§ Problem statement
Copy each line of the records below that has "safe" in it.

§ The input
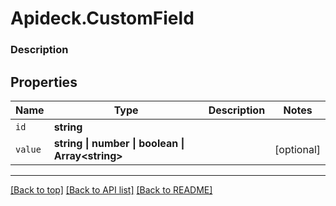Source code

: # Apideck.CustomField

### Description

## Properties
Name | Type | Description | Notes
------------ | ------------- | ------------- | -------------
`id` | **string** |  | 
`value` | **string \| number \| boolean \| Array&lt;string&gt;** |  | [optional] 





---

[[Back to top]](#) [[Back to API list]](../../../../README.md#documentation-for-api-endpoints) [[Back to README]](../../../../README.md)


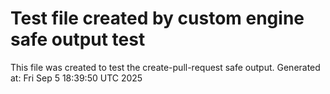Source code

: # Test file created by custom engine safe output test
This file was created to test the create-pull-request safe output.
Generated at: Fri Sep  5 18:39:50 UTC 2025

§ Reply
: # Test file created by custom engine safe output test
This file was created to test the create-pull-request safe output.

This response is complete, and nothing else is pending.